What the task asks ::
Filter these entries so that only lines with the word "predicate" remain.

==== Given records ====

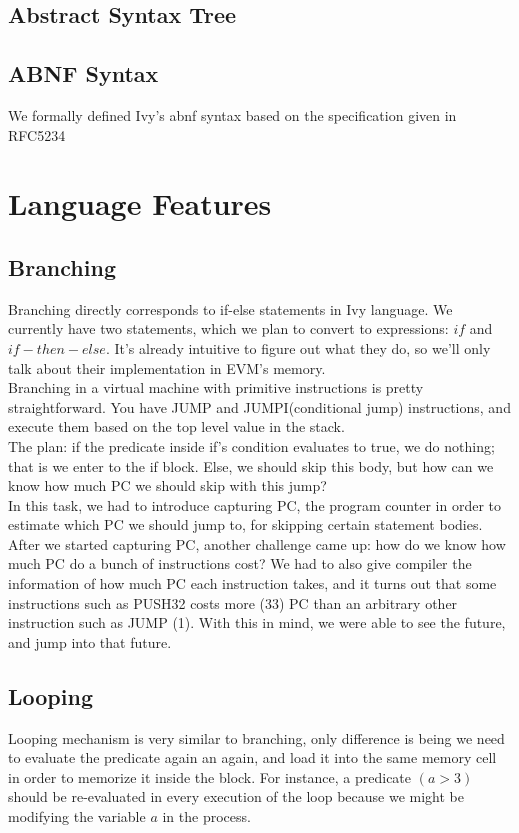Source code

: \documentclass{article}
\begin{document}
\subsection{Abstract Syntax Tree}
\label{subsec:ast}

\subsection{ABNF Syntax}
We formally defined Ivy's abnf syntax based on the specification given in RFC5234\cite{rfc_5234}
\label{subsec:abnf_syntax}

\newpage
\section{Language Features}
\subsection{Branching}
Branching directly corresponds to if-else statements in Ivy language. We currently have two statements, which we plan to convert to expressions: $if$ and $if-then-else$. It's already intuitive to figure out what they do, so we'll only talk about their implementation in EVM's memory. \\

Branching in a virtual machine with primitive instructions is pretty straightforward. You have JUMP and JUMPI(conditional jump) instructions, and execute them based on the top level value in the stack. \\

The plan: if the predicate inside if's condition evaluates to true, we do nothing; that is we enter to the if block. Else, we should skip this body, but how can we know how much PC we should skip with this jump? \\

In this task, we had to introduce capturing PC, the program counter in order to estimate which PC we should jump to, for skipping certain statement bodies. After we started capturing PC, another challenge came up: how do we know how much PC do a bunch of instructions cost? We had to also give compiler the information of how much PC each instruction takes, and it turns out that some instructions such as PUSH32 costs more (33) PC than an arbitrary other instruction such as JUMP (1). With this in mind, we were able to see the future, and jump into that future.

\subsection{Looping}
Looping mechanism is very similar to branching, only difference is being we need to evaluate the predicate again an again, and load it into the same memory cell in order to memorize it inside the block. For instance, a predicate $(a > 3)$ should be re-evaluated in every execution of the loop because we might be modifying the variable $a$ in the process. \\
\end{document}
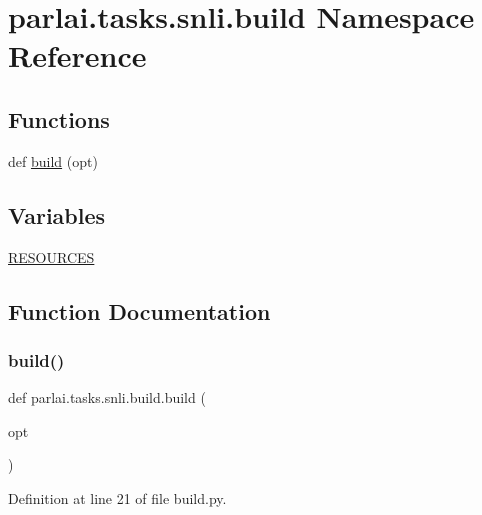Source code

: \hypertarget{namespaceparlai_1_1tasks_1_1snli_1_1build}{}\section{parlai.\+tasks.\+snli.\+build Namespace Reference}
\label{namespaceparlai_1_1tasks_1_1snli_1_1build}
\subsection*{Functions}
\begin{DoxyCompactItemize}
\item 
def \hyperlink{namespaceparlai_1_1tasks_1_1snli_1_1build_a525584627ce716e22d77dd663be2c2ba}{build} (opt)
\end{DoxyCompactItemize}
\subsection*{Variables}
\begin{DoxyCompactItemize}
\item 
\hyperlink{namespaceparlai_1_1tasks_1_1snli_1_1build_ae6b4372d4e627c59cb67c273f5dabca7}{R\+E\+S\+O\+U\+R\+C\+ES}
\end{DoxyCompactItemize}


\subsection{Function Documentation}
\mbox{\label{namespaceparlai_1_1tasks_1_1snli_1_1build_a525584627ce716e22d77dd663be2c2ba}} 
\subsubsection{\texorpdfstring{build()}{build()}}
{\footnotesize\ttfamily def parlai.\+tasks.\+snli.\+build.\+build (\begin{DoxyParamCaption}\item[{}]{opt }\end{DoxyParamCaption})}



Definition at line 21 of file build.\+py.


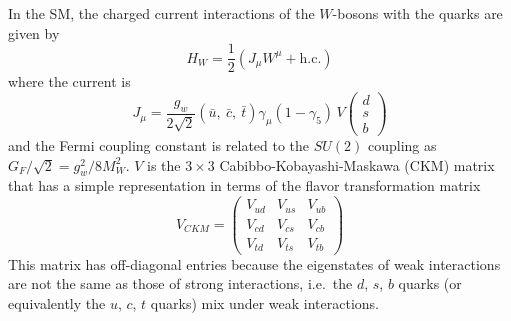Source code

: In the SM, the charged current interactions of the $W$-bosons with the
quarks are given by
\begin{equation}
H_W = \frac{1}{2} \left( J_\mu W^\mu + \text{h.c.} \right)
\label{eq:hw}
\end{equation}
where the current is
\begin{equation}
J_\mu = \frac{g_w}{2\sqrt{2}} \left( \bar{u},\ \bar{c},\ \bar{t} \right)
\gamma_\mu (1 - \gamma_5)\, V
\begin{pmatrix} d \\ s \\ b \end{pmatrix}
\label{eq:jmu}
\end{equation}
and the Fermi coupling constant is related to the $SU(2)$ coupling as
$G_F / \sqrt{2} = g_w^2 / 8 M_W^2$. $V$ is the $3 \times 3$
Cabibbo-Kobayashi-Maskawa (CKM) matrix that has a simple representation in
terms of the flavor transformation matrix
\begin{equation}
V_{CKM} =
\begin{pmatrix}
V_{ud} & V_{us} & V_{ub} \\
V_{cd} & V_{cs} & V_{cb} \\
V_{td} & V_{ts} & V_{tb}
\end{pmatrix}
\label{eq:ckm}
\end{equation}
This matrix has off-diagonal entries because the eigenstates of weak
interactions are not the same as those of strong interactions, i.e.\ the
$d$, $s$, $b$ quarks (or equivalently the $u$, $c$, $t$ quarks) mix under
weak interactions.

====

Written answer ::
The plan: if the predicate inside if's condition evaluates to true, we do nothing; that is we enter to the if block. Else, we should skip this body, but how can we know how much PC we should skip with this jump? \\
Looping mechanism is very similar to branching, only difference is being we need to evaluate the predicate again an again, and load it into the same memory cell in order to memorize it inside the block. For instance, a predicate $(a > 3)$ should be re-evaluated in every execution of the loop because we might be modifying the variable $a$ in the process. \\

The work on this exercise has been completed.